Information shown Block Start
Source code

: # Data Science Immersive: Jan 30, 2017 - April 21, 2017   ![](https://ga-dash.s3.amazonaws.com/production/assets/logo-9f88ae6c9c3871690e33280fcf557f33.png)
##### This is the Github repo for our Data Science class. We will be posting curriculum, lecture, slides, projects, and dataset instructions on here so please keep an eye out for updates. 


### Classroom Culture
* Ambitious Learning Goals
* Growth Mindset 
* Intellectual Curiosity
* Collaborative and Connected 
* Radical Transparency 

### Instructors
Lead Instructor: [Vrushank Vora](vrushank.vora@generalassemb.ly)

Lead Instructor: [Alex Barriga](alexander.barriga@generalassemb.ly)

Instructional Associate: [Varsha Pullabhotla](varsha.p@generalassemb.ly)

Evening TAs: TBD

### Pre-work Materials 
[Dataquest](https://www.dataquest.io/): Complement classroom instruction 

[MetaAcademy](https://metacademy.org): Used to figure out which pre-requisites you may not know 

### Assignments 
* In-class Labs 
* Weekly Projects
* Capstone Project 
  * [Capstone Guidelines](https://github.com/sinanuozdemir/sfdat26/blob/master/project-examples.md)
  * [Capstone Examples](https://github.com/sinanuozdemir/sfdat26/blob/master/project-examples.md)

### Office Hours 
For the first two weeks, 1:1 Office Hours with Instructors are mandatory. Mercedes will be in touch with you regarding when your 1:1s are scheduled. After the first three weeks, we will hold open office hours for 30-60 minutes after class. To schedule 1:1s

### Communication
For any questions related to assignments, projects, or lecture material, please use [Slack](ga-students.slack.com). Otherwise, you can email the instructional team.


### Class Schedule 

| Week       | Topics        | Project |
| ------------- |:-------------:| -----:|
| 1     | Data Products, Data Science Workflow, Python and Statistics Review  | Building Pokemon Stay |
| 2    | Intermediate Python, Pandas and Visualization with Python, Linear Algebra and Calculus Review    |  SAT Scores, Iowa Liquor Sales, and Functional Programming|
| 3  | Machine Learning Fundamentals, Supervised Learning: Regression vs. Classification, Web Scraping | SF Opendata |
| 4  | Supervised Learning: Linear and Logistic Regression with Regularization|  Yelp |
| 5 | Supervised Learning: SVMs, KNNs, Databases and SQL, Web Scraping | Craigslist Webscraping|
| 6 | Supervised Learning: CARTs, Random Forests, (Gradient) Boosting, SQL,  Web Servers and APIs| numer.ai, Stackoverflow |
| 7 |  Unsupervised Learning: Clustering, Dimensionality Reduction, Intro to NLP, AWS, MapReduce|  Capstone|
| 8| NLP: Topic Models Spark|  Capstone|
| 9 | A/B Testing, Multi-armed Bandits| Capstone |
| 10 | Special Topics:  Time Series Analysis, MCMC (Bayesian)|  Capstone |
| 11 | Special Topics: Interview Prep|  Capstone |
Information shown Block End
Information shown Block Start
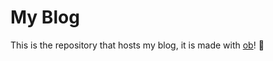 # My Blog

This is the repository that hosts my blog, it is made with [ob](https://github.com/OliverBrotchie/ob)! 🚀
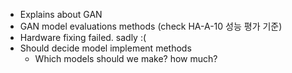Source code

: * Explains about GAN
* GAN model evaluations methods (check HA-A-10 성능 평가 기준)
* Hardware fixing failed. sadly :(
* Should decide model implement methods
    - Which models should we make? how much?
Information shown Block End
Information shown Block Start
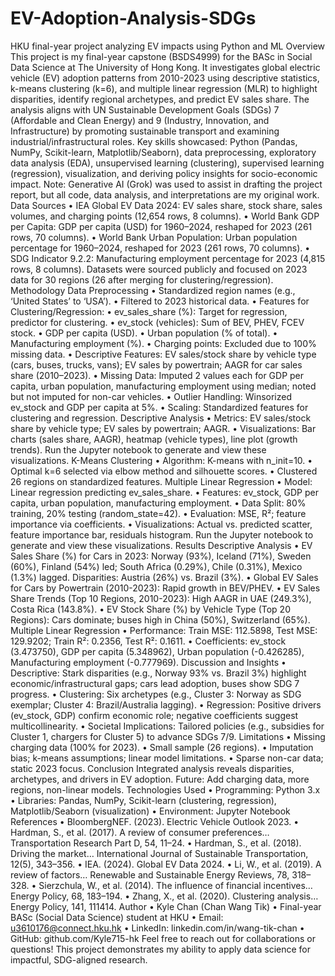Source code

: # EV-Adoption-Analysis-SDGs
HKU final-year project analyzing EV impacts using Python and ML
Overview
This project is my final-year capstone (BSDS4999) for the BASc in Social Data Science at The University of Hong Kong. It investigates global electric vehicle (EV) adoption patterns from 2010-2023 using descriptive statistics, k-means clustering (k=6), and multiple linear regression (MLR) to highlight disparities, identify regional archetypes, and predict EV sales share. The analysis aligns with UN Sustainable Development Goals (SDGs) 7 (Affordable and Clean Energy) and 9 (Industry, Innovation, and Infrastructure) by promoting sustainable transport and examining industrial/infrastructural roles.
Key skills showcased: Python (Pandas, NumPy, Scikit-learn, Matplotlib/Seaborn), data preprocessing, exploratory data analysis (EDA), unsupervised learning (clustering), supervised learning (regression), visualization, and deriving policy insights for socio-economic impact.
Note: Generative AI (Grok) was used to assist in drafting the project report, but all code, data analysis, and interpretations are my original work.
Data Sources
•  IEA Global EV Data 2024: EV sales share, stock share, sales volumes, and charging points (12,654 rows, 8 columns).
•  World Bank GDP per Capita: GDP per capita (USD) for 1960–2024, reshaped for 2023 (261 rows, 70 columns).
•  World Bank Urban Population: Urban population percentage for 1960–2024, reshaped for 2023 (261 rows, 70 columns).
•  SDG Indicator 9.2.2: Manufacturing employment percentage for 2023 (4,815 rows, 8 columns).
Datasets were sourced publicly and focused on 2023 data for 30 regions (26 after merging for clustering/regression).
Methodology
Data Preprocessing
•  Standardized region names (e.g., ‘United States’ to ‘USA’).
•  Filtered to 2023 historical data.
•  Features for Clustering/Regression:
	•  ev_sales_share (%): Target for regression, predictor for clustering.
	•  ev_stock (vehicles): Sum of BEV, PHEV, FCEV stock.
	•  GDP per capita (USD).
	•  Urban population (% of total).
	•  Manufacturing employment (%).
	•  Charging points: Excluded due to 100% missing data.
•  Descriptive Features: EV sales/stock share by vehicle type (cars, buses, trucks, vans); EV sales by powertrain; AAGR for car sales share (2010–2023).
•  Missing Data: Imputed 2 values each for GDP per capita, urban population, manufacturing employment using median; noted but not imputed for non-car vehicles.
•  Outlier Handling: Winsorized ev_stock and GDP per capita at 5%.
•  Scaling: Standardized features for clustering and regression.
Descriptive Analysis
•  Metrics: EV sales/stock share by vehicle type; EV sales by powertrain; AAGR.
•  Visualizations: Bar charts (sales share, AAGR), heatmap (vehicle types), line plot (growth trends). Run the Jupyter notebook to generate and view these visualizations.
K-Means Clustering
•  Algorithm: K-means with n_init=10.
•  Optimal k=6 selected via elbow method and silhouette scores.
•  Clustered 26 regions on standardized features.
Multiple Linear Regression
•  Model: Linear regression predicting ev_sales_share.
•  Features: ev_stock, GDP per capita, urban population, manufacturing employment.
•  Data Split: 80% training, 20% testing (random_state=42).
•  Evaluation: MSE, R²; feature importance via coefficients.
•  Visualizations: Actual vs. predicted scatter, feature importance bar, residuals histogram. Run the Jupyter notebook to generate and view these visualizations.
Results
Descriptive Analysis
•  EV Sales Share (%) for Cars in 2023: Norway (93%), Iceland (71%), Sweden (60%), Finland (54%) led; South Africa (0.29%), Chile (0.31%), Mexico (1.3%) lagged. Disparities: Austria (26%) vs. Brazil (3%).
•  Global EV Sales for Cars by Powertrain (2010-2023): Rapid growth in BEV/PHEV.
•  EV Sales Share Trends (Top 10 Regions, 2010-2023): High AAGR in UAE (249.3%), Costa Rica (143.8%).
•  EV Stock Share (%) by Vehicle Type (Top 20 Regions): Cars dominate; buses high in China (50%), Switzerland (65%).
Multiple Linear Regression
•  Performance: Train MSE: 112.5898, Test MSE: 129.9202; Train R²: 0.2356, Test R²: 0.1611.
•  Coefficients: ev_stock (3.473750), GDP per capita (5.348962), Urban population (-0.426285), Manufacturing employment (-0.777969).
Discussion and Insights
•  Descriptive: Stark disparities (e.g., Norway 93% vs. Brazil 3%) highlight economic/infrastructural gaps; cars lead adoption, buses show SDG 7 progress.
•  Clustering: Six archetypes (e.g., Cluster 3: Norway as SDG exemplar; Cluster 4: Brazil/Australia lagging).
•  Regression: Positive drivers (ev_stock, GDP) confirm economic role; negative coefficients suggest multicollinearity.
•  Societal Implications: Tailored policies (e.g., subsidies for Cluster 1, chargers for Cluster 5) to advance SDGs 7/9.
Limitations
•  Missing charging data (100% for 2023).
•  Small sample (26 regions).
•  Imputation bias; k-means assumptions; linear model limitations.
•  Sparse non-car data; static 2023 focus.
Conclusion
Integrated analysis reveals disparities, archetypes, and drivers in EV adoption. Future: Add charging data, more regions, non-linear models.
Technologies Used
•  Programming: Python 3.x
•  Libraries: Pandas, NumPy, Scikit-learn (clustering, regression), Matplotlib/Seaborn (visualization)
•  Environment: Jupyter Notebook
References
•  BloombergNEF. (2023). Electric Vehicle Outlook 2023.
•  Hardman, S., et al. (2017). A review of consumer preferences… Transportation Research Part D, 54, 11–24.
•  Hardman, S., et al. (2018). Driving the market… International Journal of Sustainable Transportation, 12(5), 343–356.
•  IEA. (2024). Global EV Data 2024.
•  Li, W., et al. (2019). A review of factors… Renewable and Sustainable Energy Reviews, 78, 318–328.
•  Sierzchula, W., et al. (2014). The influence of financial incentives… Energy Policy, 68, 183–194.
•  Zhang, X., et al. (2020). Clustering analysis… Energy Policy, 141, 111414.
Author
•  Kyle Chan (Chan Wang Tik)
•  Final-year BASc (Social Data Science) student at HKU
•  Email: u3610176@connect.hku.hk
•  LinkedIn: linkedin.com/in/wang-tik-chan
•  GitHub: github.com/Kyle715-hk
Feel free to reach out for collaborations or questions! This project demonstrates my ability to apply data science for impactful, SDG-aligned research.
Information shown Block End
◆ Work instructions ◆
Each line that contains the string "rows" counts once; report how many such lines the entries have, giving only the number.

◆ Your solution ◆
4